Tout près du Palais de l'Elysée


Voilà,
on passe Rond-Point des Champs-Elysées, à deux pas du palais présidentiel et l'on peut voir ça. Toute cette pauvreté est indigne des grands pays européens. On vit soit-disant dans la sixième économie mondiale et le nombre de gens subclaquant dans la rue ne cesse d'augmenter depuis vingt ans. Déjà, il y a six ans j'avais pris une semblable photo au même endroit. Les présidents passent, les sans-domicile demeurent, si je peux me permettre ce mauvais jeu de mot, et il est vraisemblable qu'on en sera encore là d'ici quelques années.

lundi 1 mai 2017

La Laideur


Voilà,
sans doutes modelées par des enfants — les enfants adorent les monstres — ces affreuses petites sculptures, aperçues il y a quelques années dans la devanture d'un atelier de poterie de la rue Daguerre, et qui se tenaient là depuis si longtemps parmi mes brouillons sans que je ne sache trop qu'en faire, me paraissent — eu égard aux temps troubles que nous traversons ces temps-ci — finalement bien d'actualité et somme toute à l'image de ce condensé de bêtise, d'abjection, de prétention, d'arrogance de méchanceté que constitue depuis quelques mois ce réseau social de couleur bleue où je m'attarde trop souvent. C'est un fait avéré, la période électorale rend les gens débiles. Mais la possibilité de s'exprimer par écrit, dans le confort de son appartement, de donner libre cours à sa pensée, sans que celle-ci ne constitue pour autant une réflexion, exacerbe la bêtise qui est une chose très largement partagée. Ce qui effraie, c'est aussi la propension à l'apostrophe à l'insulte, au sectarisme, non sans quelque grossièreté comme j'ai pu le constater parfois chez certains "amis de mes amis". Il arrive même que le mépris, la haine pointent dans certains propos. "J’imagine qu’une des raisons pour lesquelles les gens s’accrochent à leurs haines avec tellement d’obstination, est qu’ils sentent qu’une fois la haine partie, ils devront affronter leurs souffrances." disait James Baldwin.

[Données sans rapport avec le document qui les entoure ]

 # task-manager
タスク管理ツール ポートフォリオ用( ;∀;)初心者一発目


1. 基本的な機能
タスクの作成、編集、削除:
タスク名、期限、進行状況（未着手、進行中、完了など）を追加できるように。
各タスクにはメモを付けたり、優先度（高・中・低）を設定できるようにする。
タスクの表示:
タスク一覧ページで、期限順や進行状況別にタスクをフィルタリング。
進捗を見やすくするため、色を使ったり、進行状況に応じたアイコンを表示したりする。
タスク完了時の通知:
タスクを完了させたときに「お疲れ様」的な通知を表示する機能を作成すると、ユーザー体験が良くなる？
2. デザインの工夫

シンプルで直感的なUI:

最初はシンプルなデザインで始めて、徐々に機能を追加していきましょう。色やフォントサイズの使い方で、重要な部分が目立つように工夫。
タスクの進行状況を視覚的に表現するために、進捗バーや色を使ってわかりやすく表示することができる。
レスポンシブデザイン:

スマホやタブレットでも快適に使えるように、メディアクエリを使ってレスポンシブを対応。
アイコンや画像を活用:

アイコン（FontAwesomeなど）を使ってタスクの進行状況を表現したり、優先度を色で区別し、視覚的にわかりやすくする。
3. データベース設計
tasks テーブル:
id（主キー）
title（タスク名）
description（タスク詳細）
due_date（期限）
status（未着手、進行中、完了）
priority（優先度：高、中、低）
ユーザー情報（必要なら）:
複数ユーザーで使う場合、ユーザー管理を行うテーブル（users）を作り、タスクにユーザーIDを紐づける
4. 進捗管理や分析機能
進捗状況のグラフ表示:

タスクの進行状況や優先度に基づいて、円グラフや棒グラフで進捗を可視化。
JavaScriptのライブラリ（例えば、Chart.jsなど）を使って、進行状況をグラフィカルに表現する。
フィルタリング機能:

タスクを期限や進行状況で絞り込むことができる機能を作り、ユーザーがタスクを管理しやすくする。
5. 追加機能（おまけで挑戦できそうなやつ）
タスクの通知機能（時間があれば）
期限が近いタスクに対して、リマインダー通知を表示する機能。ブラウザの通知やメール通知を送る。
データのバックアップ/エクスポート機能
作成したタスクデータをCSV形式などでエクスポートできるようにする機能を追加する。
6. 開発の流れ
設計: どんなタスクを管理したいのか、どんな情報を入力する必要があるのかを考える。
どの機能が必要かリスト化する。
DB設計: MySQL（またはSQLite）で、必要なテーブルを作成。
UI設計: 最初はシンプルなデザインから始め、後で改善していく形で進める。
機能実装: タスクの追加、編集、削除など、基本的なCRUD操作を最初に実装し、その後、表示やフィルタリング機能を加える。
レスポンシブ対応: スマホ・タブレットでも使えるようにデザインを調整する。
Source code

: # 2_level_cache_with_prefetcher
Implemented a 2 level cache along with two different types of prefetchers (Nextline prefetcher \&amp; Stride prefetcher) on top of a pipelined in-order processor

La justesse de cette intuition n'en est par pour autant rassurante. Je crains que malheureusement cette période de tensions soit appelée à durer sinon à empirer. Comme si, pour remédier à son ennui, cette nation n'entrevoyait d'autre choix que celui de céder à une pulsion mortifère, à un désir sourd d'anéantissement, de violence, de destruction, bref de s'abandonner à la laideur dont elle a, tant de fois déjà au cours de son histoire, été si durablement éprise.